(Data items)
################

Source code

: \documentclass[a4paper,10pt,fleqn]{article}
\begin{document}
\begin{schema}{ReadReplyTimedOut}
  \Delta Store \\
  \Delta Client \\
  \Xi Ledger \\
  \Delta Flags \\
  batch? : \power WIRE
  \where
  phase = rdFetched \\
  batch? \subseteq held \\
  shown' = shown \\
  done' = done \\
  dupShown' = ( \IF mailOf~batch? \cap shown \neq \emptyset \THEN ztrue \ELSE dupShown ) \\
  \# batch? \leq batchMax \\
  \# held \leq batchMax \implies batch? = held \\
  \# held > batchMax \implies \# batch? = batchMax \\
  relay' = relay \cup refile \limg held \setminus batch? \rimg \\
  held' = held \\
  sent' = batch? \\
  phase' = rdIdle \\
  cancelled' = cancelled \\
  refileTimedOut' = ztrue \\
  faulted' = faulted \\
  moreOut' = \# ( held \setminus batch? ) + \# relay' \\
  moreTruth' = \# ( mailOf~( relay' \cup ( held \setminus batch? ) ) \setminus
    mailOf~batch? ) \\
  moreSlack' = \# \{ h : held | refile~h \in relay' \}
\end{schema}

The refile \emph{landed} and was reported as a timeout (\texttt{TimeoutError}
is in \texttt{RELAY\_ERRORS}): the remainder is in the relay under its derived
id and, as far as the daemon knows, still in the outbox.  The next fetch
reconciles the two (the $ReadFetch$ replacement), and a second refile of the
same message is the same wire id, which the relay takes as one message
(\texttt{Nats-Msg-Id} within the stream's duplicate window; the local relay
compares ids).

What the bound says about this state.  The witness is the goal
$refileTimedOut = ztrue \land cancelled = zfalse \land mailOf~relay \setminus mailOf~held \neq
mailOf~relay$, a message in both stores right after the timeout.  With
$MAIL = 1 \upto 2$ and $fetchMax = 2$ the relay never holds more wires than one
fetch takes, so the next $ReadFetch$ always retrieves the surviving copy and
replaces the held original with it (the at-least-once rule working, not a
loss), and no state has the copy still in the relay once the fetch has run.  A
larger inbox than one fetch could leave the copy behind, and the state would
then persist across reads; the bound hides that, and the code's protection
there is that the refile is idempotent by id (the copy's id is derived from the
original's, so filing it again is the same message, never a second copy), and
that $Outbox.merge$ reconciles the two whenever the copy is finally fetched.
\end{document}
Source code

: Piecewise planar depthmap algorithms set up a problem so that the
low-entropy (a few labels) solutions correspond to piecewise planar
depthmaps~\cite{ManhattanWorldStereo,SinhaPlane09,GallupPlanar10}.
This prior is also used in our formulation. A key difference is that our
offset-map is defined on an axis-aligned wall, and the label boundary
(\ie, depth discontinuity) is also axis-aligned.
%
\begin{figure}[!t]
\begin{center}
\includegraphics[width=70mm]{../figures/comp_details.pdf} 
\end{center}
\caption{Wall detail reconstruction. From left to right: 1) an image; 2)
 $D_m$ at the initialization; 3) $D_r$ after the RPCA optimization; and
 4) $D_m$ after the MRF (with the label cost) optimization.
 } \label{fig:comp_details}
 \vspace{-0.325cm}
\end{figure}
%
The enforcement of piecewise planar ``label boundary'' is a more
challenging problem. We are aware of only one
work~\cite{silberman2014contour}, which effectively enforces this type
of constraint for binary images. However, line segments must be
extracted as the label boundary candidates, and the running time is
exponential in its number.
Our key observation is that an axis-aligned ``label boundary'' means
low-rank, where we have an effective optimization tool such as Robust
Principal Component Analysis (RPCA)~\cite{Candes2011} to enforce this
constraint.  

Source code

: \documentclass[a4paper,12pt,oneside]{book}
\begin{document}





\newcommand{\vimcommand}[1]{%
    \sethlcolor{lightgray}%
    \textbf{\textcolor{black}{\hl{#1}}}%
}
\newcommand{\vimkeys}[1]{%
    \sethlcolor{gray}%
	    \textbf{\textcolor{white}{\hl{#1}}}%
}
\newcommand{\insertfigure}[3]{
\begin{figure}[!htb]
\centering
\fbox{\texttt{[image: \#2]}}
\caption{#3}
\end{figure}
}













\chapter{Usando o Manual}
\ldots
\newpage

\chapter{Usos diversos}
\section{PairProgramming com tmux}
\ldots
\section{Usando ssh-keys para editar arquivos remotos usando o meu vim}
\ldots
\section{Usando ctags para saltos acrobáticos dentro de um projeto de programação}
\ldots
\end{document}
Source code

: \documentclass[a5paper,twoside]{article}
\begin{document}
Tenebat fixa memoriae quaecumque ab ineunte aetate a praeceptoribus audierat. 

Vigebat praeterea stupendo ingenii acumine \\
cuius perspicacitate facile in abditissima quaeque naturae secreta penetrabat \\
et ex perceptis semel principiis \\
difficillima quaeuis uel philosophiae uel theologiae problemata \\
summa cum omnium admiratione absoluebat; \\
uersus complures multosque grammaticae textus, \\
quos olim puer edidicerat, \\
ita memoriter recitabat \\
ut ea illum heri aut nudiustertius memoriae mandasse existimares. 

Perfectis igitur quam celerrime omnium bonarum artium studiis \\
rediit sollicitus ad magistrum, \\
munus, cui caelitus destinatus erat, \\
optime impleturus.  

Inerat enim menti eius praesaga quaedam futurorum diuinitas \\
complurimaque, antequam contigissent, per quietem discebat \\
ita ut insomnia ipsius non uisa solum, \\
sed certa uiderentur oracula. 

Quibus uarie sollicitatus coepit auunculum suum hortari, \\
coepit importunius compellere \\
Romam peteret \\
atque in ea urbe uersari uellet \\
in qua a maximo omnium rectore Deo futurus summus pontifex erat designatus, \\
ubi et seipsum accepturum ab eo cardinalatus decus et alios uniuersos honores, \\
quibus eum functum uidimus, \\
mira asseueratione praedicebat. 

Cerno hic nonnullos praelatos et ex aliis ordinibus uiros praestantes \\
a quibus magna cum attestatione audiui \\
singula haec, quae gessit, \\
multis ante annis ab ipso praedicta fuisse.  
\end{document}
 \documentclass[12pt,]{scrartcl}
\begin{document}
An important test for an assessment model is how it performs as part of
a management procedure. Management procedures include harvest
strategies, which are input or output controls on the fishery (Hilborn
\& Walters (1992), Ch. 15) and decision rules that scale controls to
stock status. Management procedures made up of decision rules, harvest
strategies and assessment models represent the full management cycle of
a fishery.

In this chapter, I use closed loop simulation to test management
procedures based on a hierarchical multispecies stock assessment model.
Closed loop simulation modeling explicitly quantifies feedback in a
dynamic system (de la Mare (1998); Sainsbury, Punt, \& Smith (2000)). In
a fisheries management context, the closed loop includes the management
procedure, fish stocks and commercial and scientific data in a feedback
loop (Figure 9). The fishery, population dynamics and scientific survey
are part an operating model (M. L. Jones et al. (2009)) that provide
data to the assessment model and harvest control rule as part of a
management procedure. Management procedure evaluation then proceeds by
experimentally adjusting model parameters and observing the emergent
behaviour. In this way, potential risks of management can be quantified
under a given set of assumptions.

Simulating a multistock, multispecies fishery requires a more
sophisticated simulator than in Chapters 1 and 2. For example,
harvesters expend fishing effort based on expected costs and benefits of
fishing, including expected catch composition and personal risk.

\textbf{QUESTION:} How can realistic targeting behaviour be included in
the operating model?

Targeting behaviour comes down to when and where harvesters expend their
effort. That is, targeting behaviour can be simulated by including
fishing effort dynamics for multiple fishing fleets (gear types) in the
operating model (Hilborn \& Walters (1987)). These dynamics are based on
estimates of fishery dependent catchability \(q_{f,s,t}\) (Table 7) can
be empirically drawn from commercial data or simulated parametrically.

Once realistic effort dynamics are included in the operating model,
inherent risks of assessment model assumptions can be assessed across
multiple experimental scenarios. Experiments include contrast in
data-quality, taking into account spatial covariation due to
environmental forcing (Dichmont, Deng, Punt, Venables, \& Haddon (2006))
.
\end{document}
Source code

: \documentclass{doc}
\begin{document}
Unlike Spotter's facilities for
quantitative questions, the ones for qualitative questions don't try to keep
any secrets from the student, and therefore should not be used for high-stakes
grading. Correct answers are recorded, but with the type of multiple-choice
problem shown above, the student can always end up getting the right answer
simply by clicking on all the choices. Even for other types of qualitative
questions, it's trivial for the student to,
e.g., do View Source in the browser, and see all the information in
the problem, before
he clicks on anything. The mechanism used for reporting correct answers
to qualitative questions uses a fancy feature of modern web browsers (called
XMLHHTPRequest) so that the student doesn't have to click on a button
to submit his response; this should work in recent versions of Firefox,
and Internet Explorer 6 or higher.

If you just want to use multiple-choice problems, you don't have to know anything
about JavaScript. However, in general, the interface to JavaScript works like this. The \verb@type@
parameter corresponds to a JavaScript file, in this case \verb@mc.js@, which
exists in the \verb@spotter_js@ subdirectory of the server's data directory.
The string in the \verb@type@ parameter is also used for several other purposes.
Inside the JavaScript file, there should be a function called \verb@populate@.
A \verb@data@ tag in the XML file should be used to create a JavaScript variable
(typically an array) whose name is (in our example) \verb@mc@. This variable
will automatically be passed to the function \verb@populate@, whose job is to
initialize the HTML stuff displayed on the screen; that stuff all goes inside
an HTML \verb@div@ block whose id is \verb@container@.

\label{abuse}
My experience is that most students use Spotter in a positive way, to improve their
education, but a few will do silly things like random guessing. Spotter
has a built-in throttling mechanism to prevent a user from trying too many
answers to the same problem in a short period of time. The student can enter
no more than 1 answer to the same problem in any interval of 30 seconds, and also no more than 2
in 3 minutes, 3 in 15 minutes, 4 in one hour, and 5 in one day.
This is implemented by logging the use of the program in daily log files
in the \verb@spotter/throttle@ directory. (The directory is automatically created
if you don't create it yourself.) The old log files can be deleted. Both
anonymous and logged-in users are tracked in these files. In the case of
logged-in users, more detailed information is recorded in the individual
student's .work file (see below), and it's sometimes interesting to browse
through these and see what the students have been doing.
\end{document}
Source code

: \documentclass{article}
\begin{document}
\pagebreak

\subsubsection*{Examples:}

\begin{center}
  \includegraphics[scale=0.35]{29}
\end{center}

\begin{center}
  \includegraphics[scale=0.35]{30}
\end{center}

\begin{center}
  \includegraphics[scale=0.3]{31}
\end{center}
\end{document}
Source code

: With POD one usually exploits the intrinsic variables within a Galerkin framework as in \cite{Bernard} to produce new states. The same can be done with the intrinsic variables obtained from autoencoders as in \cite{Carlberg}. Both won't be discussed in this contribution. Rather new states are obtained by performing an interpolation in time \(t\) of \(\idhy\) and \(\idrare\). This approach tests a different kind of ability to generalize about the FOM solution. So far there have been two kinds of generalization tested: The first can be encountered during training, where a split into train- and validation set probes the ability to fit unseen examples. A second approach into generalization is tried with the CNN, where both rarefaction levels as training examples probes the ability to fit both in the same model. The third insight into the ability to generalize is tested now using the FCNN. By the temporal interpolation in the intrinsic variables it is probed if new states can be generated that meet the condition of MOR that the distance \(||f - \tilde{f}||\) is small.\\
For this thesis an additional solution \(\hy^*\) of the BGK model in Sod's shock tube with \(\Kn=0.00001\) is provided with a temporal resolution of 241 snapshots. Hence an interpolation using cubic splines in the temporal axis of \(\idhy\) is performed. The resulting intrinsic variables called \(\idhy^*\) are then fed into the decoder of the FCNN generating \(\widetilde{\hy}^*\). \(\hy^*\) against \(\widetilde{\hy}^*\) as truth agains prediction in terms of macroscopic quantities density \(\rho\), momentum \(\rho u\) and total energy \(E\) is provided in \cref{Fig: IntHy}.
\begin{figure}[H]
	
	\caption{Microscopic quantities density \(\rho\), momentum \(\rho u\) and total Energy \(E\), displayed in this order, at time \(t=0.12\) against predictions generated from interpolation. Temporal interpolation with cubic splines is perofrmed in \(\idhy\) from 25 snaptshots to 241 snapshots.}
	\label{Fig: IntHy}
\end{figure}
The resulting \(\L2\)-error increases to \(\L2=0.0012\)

################

Exercise details:
Having output the line that contains "mailOf~batch? ) \\", stop. Every line before it, back to the first line of the data, must be reproduced exactly.

Solution below:
Source code

: \documentclass[a4paper,10pt,fleqn]{article}
\begin{document}
\begin{schema}{ReadReplyTimedOut}
  \Delta Store \\
  \Delta Client \\
  \Xi Ledger \\
  \Delta Flags \\
  batch? : \power WIRE
  \where
  phase = rdFetched \\
  batch? \subseteq held \\
  shown' = shown \\
  done' = done \\
  dupShown' = ( \IF mailOf~batch? \cap shown \neq \emptyset \THEN ztrue \ELSE dupShown ) \\
  \# batch? \leq batchMax \\
  \# held \leq batchMax \implies batch? = held \\
  \# held > batchMax \implies \# batch? = batchMax \\
  relay' = relay \cup refile \limg held \setminus batch? \rimg \\
  held' = held \\
  sent' = batch? \\
  phase' = rdIdle \\
  cancelled' = cancelled \\
  refileTimedOut' = ztrue \\
  faulted' = faulted \\
  moreOut' = \# ( held \setminus batch? ) + \# relay' \\
  moreTruth' = \# ( mailOf~( relay' \cup ( held \setminus batch? ) ) \setminus
    mailOf~batch? ) \\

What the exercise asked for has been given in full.